Has anyone been accepted into Chapman (grad school) for any of the specialization areas?  Particularly, I'm interested in hearing about Cinematography acceptances, but would also like to hear about others' successes.  Also, has anyone been notified of a fellowship yet?


----------



## solojones (Mar 8, 2009)

One person at Chapman told me I would hear back the middle of March, another the beginning of April. So I don't think notifications will have gone out yet... but should in the next couple weeks sometime. 

My brother's a grad cine at Chapman and he didn't get his notification until mid-April, I believe. But some may have earlier.


----------



## MikeSter4 (Mar 11, 2009)

Had an interview today for the producing program and Alex said they will send everything out at the same time - between end of March and beginning of April.


----------



## cabezon (Mar 12, 2009)

Best of luck MikeSter. If you don't mind sharing, what topics did you cover at the interview? what did you think of the tour?


----------



## MikeSter4 (Mar 12, 2009)

No problem.  The interview was really like everyone says a conversation.  Tell me a little about yourself - why you would be a good fit for the program and so on.  I interviewed with someone that hadn't looked at any of my application material.

The facilities were amazing none-the-less. 

I'm the type to think if it happens it happens if not then so be it.  I'm still coming out here Fall 09 regardless.  Had a meeting/lunch with some friends at Fox Studios.  Really guys its all about who you know - if film school doesn't work get out there and do an internship or job shadow someone.  There's nothing like real experience, however it seems as if Chapman provides that.


----------



## Hong (Mar 18, 2009)

Hi,
Can anyone tell me how many graduate cinematography students does Chapman accept every year?


----------



## solojones (Mar 19, 2009)

I think there are something like 15 who wind up attending each year.


----------



## Coop (Apr 3, 2009)

BUMP
Haven't heard from Chapman (producing) still.
By what they said during my interview maybe a week longer?

Updates from anyone else?


----------



## Mike_V (Jun 1, 2009)

Hi, I got accepted into Chapman in the Editing Discipline.
I sent in my application and supplements the day before the deadline and I just found out today.

@solojones:
are you sure they only accept 15 people a year for each discipline?


----------



## North California (Jun 1, 2009)

Congrats Mike!
I too will be attending Chapman in the Fall as an Editing Fellow. If you haven't already done so, join the Chapman 09 FB group here,  http://www.facebook.com/group.....php?gid=75603177546


----------



## Christy Gray (Jun 2, 2009)

Mike_V

How did you find out you were accepted? Did your status change on WebAdvisor?


----------



## Mike_V (Jun 2, 2009)

Heya,
@NorCal: I'll do that right now

@ Christy Gray: I actually went to chapman admissions office and asked since I drove from GA to CA and the letter was sent off to my other address. My status did not change.


----------



## Christy Gray (Jun 4, 2009)

They just called me and told me I was in. Woo! I guess I'll see you in September.


----------



## Mike_V (Jun 4, 2009)

congratulations!!!
which discipline will you be studying in?


----------



## Christy Gray (Jun 4, 2009)

I'm studying Production Design. I got my undergrad in Communication Design.


----------



## notroberttowne (Jun 12, 2009)

Accepted two days ago for screenwriting.  I posted some big long thing on Chapman Heads Up topic about my travails in pursuit of acceptance.


----------



## ArmaFenix (Jun 14, 2009)

I was accepted for screenwriting last Monday.  I suppose everyone just absolutely FLOODED directing (I spoke to Alex Rose) and she told me they're allocating spots to the best applicants who were denied direction...if there are still spots open, CALL ADMISSIONS and ask if your track can be switched from direction to something else.
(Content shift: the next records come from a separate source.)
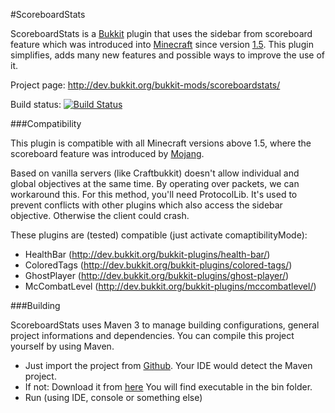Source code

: #ScoreboardStats

ScoreboardStats is a [Bukkit](https://github.com/Bukkit/Bukkit) plugin
    that uses the sidebar from scoreboard feature which was introduced into
    [Minecraft](http://minecraft.net) since version
    [1.5](http://mcupdate.tumblr.com/post/45267771887/minecraft-1-5).
This plugin simplifies, adds many new features and possible ways to improve
    the use of it.

Project page: http://dev.bukkit.org/bukkit-mods/scoreboardstats/

Build status:
    [![Build Status](https://travis-ci.org/games647/ScoreboardStats.svg)](https://travis-ci.org/games647/ScoreboardStats/)

###Compatibility

This plugin is compatible with all Minecraft versions above 1.5, where the
    scoreboard feature was introduced by [Mojang](https://mojang.com/).

Based on vanilla servers (like Craftbukkit) doesn't allow individual and global
objectives at the same time. By operating over packets, we can workaround this.
For this method, you'll need ProtocolLib. It's used to prevent conflicts with
other plugins which also access the sidebar objective. Otherwise the client
could crash.

These plugins are (tested) compatible (just activate comaptibilityMode):
* HealthBar (http://dev.bukkit.org/bukkit-plugins/health-bar/)
* ColoredTags (http://dev.bukkit.org/bukkit-plugins/colored-tags/)
* GhostPlayer (http://dev.bukkit.org/bukkit-plugins/ghost-player/)
* McCombatLevel (http://dev.bukkit.org/bukkit-plugins/mccombatlevel/)

###Building

ScoreboardStats uses Maven 3 to manage building configurations,
    general project informations and dependencies.
You can compile this project yourself by using Maven.


* Just import the project from [Github](http://github.com/).
    Your IDE would detect the Maven project.
* If not: Download it from [here](http://maven.apache.org/download.cgi)
    You will find executable in the bin folder.
* Run (using IDE, console or something else)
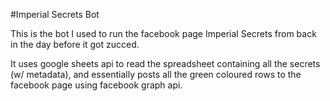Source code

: #Imperial Secrets Bot


This is the bot I used to run the facebook page Imperial Secrets from back in the day before it got zucced.

It uses google sheets api to read the spreadsheet containing all the secrets (w/ metadata), and essentially posts all the green coloured rows to the facebook page using facebook graph api.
By the way, if you did not receive an interview for direction then your chances are next to none.


----------



## Race_Bannon (Jun 14, 2009)

> By the way, if you did not receive an interview for direction then your chances are next to none.



That's weird because I was accepted in the first wave of directing applicants and I never got an interview. And I know they're not messing with me - I got the status change, acceptance letter and sent in my deposit. Plus I'm sure there are a few others like me on here. This must only apply to the few places left, I take it?


----------